====== Records supplied ======

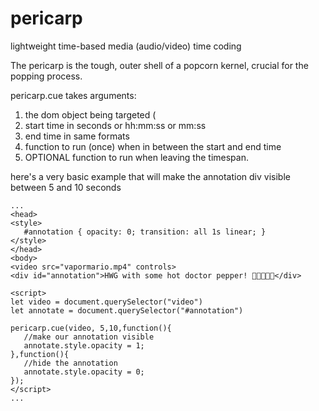 # pericarp
lightweight time-based media (audio/video) time coding

The pericarp is the tough, outer shell of a popcorn kernel, crucial for the popping process.

pericarp.cue takes arguments:

1. the dom object being targeted (<audio> or <video>)
2. start time in seconds or hh:mm:ss or mm:ss
3. end time in same formats
4. function to run (once) when in between the start and end time
5. OPTIONAL function to run when leaving the timespan.

here's a very basic example that will make the annotation div visible between 5 and 10 seconds
```
...
<head>
<style>
   #annotation { opacity: 0; transition: all 1s linear; }
</style>
</head>
<body>
<video src="vapormario.mp4" controls>
<div id="annotation">HWG with some hot doctor pepper! 🍿🍿🍿🍿🍿</div>

<script>
let video = document.querySelector("video")
let annotate = document.querySelector("#annotation")

pericarp.cue(video, 5,10,function(){
   //make our annotation visible
   annotate.style.opacity = 1;
},function(){
   //hide the annotation
   annotate.style.opacity = 0;
});
</script>
...
```
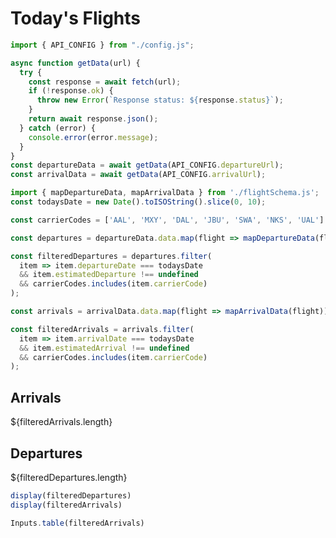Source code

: # Today's Flights

```js
import { API_CONFIG } from "./config.js";

async function getData(url) {
  try {
    const response = await fetch(url);
    if (!response.ok) {
      throw new Error(`Response status: ${response.status}`);
    }
    return await response.json();
  } catch (error) {
    console.error(error.message);
  }
}
const departureData = await getData(API_CONFIG.departureUrl);
const arrivalData = await getData(API_CONFIG.arrivalUrl);
```

```js
import { mapDepartureData, mapArrivalData } from './flightSchema.js';
const todaysDate = new Date().toISOString().slice(0, 10);

const carrierCodes = ['AAL', 'MXY', 'DAL', 'JBU', 'SWA', 'NKS', 'UAL']

const departures = departureData.data.map(flight => mapDepartureData(flight));

const filteredDepartures = departures.filter(
  item => item.departureDate === todaysDate
  && item.estimatedDeparture !== undefined
  && carrierCodes.includes(item.carrierCode)
);

const arrivals = arrivalData.data.map(flight => mapArrivalData(flight));

const filteredArrivals = arrivals.filter(
  item => item.arrivalDate === todaysDate 
  && item.estimatedArrival !== undefined
  && carrierCodes.includes(item.carrierCode)
);

```

<div class="grid grid-cols-4">
  <div class="card">
  <h2>Arrivals</h2>
  <span class="big">${filteredArrivals.length}</span>
  </div>
  <div class="card">
  <h2>Departures</h2>
  <span class="big">${filteredDepartures.length}</span>
  </div>
</div>


```js
display(filteredDepartures)
display(filteredArrivals)
```

```js
Inputs.table(filteredArrivals)
```
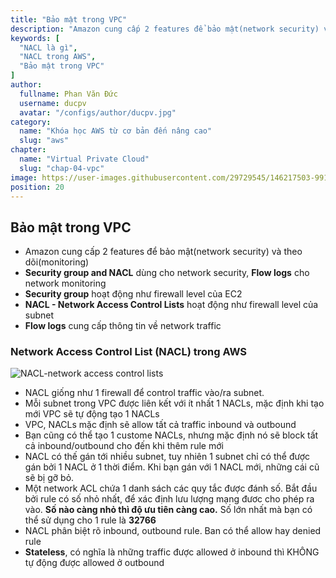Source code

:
 ```yaml
---
title: "Bảo mật trong VPC"
description: "Amazon cung cấp 2 features để bảo mật(network security) và theo dõi(monitoring). NACL giống như 1 firewall để control traffic vào/ra subnet"
keywords: [
  "NACL là gì",
  "NACL trong AWS",
  "Bảo mật trong VPC"
]
author:
  fullname: Phan Văn Đức
  username: ducpv
  avatar: "/configs/author/ducpv.jpg"
category:
  name: "Khóa học AWS từ cơ bản đến nâng cao"
  slug: "aws"
chapter:
  name: "Virtual Private Cloud"
  slug: "chap-04-vpc"
image: https://user-images.githubusercontent.com/29729545/146217503-9914d98e-6d78-4f74-81e4-a619320da7be.png
position: 20
---
```


## Bảo mật trong VPC

- Amazon cung cấp 2 features để bảo mật(network security) và theo dõi(monitoring)
- **Security group and NACL** dùng cho network security, **Flow logs** cho network monitoring
- **Security group** hoạt động như firewall level của EC2
- **NACL - Network Access Control Lists** hoạt động như firewall level của subnet
- **Flow logs** cung cấp thông tin về network traffic

### Network Access Control List (NACL) trong AWS

![NACL-network access control lists](https://user-images.githubusercontent.com/29729545/146217503-9914d98e-6d78-4f74-81e4-a619320da7be.png)

- NACL giống như 1 firewall để control traffic vào/ra subnet.
- Mỗi subnet trong VPC được liên kết với ít nhất 1 NACLs, mặc định khi tạo mới VPC sẽ tự động tạo 1 NACLs
- VPC, NACLs mặc định sẽ allow tất cả traffic inbound và outbound
- Bạn cũng có thể tạo 1 custome NACLs, nhưng mặc định nó sẽ block tất cả inbound/outbound cho đến khi thêm rule mới
- NACL có thế gán tới nhiều subnet, tuy nhiên 1 subnet chỉ có thể được gán bởi 1 NACL ở 1 thời điểm. Khi bạn gán với 1 NACL mới, những cái cũ sẽ bị gỡ bỏ.
- Một network ACL chứa 1 danh sách các quy tắc được đánh số. Bắt đầu bởi rule có số nhỏ nhất, để xác định lưu lượng mạng đươc cho phép ra vào. **Số nào càng nhỏ thì độ ưu tiên càng cao.** Số lớn nhất mà bạn có thể sử dụng cho 1 rule là **32766**
- NACL phân biệt rõ inbound, outbound rule. Ban có thể allow hay denied rule
- **Stateless**, có nghĩa là những traffic được allowed ở inbound thì KHÔNG tự động được allowed ở outbound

======

● Exercise: You need to restate all of the entries above exactly and leave the pictures behind.

● Response area:
 # pericarp
lightweight time-based media (audio/video) time coding

The pericarp is the tough, outer shell of a popcorn kernel, crucial for the popping process.

pericarp.cue takes arguments:

1. the dom object being targeted (<audio> or <video>)
2. start time in seconds or hh:mm:ss or mm:ss
3. end time in same formats
4. function to run (once) when in between the start and end time
5. OPTIONAL function to run when leaving the timespan.

here's a very basic example that will make the annotation div visible between 5 and 10 seconds
```
...
<head>
<style>
   #annotation { opacity: 0; transition: all 1s linear; }
</style>
</head>
<body>
<video src="vapormario.mp4" controls>
<div id="annotation">HWG with some hot doctor pepper! 🍿🍿🍿🍿🍿</div>

<script>
let video = document.querySelector("video")
let annotate = document.querySelector("#annotation")

pericarp.cue(video, 5,10,function(){
   //make our annotation visible
   annotate.style.opacity = 1;
},function(){
   //hide the annotation
   annotate.style.opacity = 0;
});
</script>
...
```
Source code

: # Today's Flights

```js
import { API_CONFIG } from "./config.js";

async function getData(url) {
  try {
    const response = await fetch(url);
    if (!response.ok) {
      throw new Error(`Response status: ${response.status}`);
    }
    return await response.json();
  } catch (error) {
    console.error(error.message);
  }
}
const departureData = await getData(API_CONFIG.departureUrl);
const arrivalData = await getData(API_CONFIG.arrivalUrl);
```

```js
import { mapDepartureData, mapArrivalData } from './flightSchema.js';
const todaysDate = new Date().toISOString().slice(0, 10);

const carrierCodes = ['AAL', 'MXY', 'DAL', 'JBU', 'SWA', 'NKS', 'UAL']

const departures = departureData.data.map(flight => mapDepartureData(flight));

const filteredDepartures = departures.filter(
  item => item.departureDate === todaysDate
  && item.estimatedDeparture !== undefined
  && carrierCodes.includes(item.carrierCode)
);

const arrivals = arrivalData.data.map(flight => mapArrivalData(flight));

const filteredArrivals = arrivals.filter(
  item => item.arrivalDate === todaysDate 
  && item.estimatedArrival !== undefined
  && carrierCodes.includes(item.carrierCode)
);

```

<div class="grid grid-cols-4">
  <div class="card">
  <h2>Arrivals</h2>
  <span class="big">${filteredArrivals.length}</span>
  </div>
  <div class="card">
  <h2>Departures</h2>
  <span class="big">${filteredDepartures.length}</span>
  </div>
</div>


```js
display(filteredDepartures)
display(filteredArrivals)
```

```js
Inputs.table(filteredArrivals)
```
Source code

:
 ```yaml
---
title: "Bảo mật trong VPC"
description: "Amazon cung cấp 2 features để bảo mật(network security) và theo dõi(monitoring). NACL giống như 1 firewall để control traffic vào/ra subnet"
keywords: [
  "NACL là gì",
  "NACL trong AWS",
  "Bảo mật trong VPC"
]
author:
  fullname: Phan Văn Đức
  username: ducpv
  avatar: "/configs/author/ducpv.jpg"
category:
  name: "Khóa học AWS từ cơ bản đến nâng cao"
  slug: "aws"
chapter:
  name: "Virtual Private Cloud"
  slug: "chap-04-vpc"
image: https://user-images.githubusercontent.com/29729545/146217503-9914d98e-6d78-4f74-81e4-a619320da7be.png
position: 20
---
```


## Bảo mật trong VPC

- Amazon cung cấp 2 features để bảo mật(network security) và theo dõi(monitoring)
- **Security group and NACL** dùng cho network security, **Flow logs** cho network monitoring
- **Security group** hoạt động như firewall level của EC2
- **NACL - Network Access Control Lists** hoạt động như firewall level của subnet
- **Flow logs** cung cấp thông tin về network traffic

### Network Access Control List (NACL) trong AWS

![NACL-network access control lists](https://user-images.githubusercontent.com/29729545/146217503-9914d98e-6d78-4f74-81e4-a619320da7be.png)

- NACL giống như 1 firewall để control traffic vào/ra subnet.
- Mỗi subnet trong VPC được liên kết với ít nhất 1 NACLs, mặc định khi tạo mới VPC sẽ tự động tạo 1 NACLs
- VPC, NACLs mặc định sẽ allow tất cả traffic inbound và outbound
- Bạn cũng có thể tạo 1 custome NACLs, nhưng mặc định nó sẽ block tất cả inbound/outbound cho đến khi thêm rule mới
- NACL có thế gán tới nhiều subnet, tuy nhiên 1 subnet chỉ có thể được gán bởi 1 NACL ở 1 thời điểm. Khi bạn gán với 1 NACL mới, những cái cũ sẽ bị gỡ bỏ.
- Một network ACL chứa 1 danh sách các quy tắc được đánh số. Bắt đầu bởi rule có số nhỏ nhất, để xác định lưu lượng mạng đươc cho phép ra vào. **Số nào càng nhỏ thì độ ưu tiên càng cao.** Số lớn nhất mà bạn có thể sử dụng cho 1 rule là **32766**
- NACL phân biệt rõ inbound, outbound rule. Ban có thể allow hay denied rule
- **Stateless**, có nghĩa là những traffic được allowed ở inbound thì KHÔNG tự động được allowed ở outbound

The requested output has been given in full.